Police have arrested 1,434 suspects in connection with the worst ethnic violence in decades in China's western Xinjiang region, which killed at least 156 people.
The arrests come amid a security clampdown on the region.
Hundreds of paramilitary police with shields, rifles and clubs took control of the streets of the capital, Urumqi, where the riots took place on Sunday.
The violence does not bode well for China's efforts to mollify long-simmering ethnic tensions between the minority Uighur people and the ethnic Han Chinese in Xinjiang -- a sprawling region that shares borders with Pakistan, Afghanistan and other Central Asian countries.
The mobile phone service and the social networking site Twitter have been blocked.
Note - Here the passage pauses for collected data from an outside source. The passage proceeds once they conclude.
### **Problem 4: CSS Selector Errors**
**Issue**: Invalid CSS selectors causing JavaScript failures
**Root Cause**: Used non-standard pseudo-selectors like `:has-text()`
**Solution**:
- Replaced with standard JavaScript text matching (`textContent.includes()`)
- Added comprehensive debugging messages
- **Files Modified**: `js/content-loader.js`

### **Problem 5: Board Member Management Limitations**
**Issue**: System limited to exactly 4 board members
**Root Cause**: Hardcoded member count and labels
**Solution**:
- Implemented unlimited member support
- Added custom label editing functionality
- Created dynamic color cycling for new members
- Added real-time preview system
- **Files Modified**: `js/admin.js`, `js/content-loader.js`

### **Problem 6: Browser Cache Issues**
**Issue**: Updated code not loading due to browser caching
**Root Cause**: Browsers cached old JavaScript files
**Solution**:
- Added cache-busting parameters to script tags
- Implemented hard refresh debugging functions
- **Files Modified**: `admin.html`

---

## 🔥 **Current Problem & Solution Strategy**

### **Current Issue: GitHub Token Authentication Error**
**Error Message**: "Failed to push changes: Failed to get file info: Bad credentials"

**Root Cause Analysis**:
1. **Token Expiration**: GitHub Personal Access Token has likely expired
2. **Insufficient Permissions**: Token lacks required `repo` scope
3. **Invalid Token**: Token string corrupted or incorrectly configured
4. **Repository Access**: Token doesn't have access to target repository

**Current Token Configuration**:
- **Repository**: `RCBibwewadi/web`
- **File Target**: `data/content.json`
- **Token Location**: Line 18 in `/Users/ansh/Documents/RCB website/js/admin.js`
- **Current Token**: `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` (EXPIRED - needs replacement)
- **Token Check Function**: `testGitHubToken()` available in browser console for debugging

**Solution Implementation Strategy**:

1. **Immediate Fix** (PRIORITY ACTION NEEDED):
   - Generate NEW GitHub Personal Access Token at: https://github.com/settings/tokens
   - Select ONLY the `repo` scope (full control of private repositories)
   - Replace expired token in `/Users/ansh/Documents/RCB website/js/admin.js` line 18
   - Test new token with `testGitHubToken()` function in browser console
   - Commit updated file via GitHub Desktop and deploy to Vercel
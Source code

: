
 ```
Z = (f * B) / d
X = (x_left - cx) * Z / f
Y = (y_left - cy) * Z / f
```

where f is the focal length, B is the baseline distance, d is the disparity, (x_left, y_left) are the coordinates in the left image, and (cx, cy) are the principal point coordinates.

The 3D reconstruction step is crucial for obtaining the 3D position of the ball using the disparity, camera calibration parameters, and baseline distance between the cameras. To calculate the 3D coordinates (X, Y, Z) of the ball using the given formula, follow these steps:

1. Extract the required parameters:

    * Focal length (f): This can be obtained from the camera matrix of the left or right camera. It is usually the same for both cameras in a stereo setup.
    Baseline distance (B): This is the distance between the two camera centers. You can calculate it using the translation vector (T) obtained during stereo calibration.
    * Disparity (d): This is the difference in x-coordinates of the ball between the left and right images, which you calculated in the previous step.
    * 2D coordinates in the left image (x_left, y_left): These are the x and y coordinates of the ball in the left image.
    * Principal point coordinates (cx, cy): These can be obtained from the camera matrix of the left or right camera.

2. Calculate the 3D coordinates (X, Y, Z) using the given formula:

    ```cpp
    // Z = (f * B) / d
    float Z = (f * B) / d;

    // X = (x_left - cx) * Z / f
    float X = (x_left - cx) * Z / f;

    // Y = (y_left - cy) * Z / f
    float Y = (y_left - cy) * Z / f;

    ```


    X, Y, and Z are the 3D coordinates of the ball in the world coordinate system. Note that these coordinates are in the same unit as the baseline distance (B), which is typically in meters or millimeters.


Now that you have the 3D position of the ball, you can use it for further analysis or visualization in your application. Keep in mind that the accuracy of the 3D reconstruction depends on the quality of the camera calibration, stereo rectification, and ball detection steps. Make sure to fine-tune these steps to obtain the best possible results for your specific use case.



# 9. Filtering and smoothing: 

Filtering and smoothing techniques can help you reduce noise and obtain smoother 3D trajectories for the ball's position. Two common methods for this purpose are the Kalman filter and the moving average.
Internet links were cut or slowed down.
A non-violent protest by 200 people was broken up in a second city, Kashgar, and the official Xinhua News Agency said police had evidence that demonstrators were trying to organise more unrest in Kashgar, Yili and Aksu.
It said police had raided several groups plotting unrest in Dawan township in Urumqi, as well as at a former racecourse that is now home to a transient population.
The unrest in Urumqi began on Sunday after up to 3,000 protesters gathered at the People's Square and protested about the June 25 deaths of Uighur factory workers killed in a riot in southern China.
Xinhua said two died; other sources put the figure higher.
Many Uighurs haven't been wooed by the rapid economic development. Some want independence, while others feel they're being marginalised in their homeland.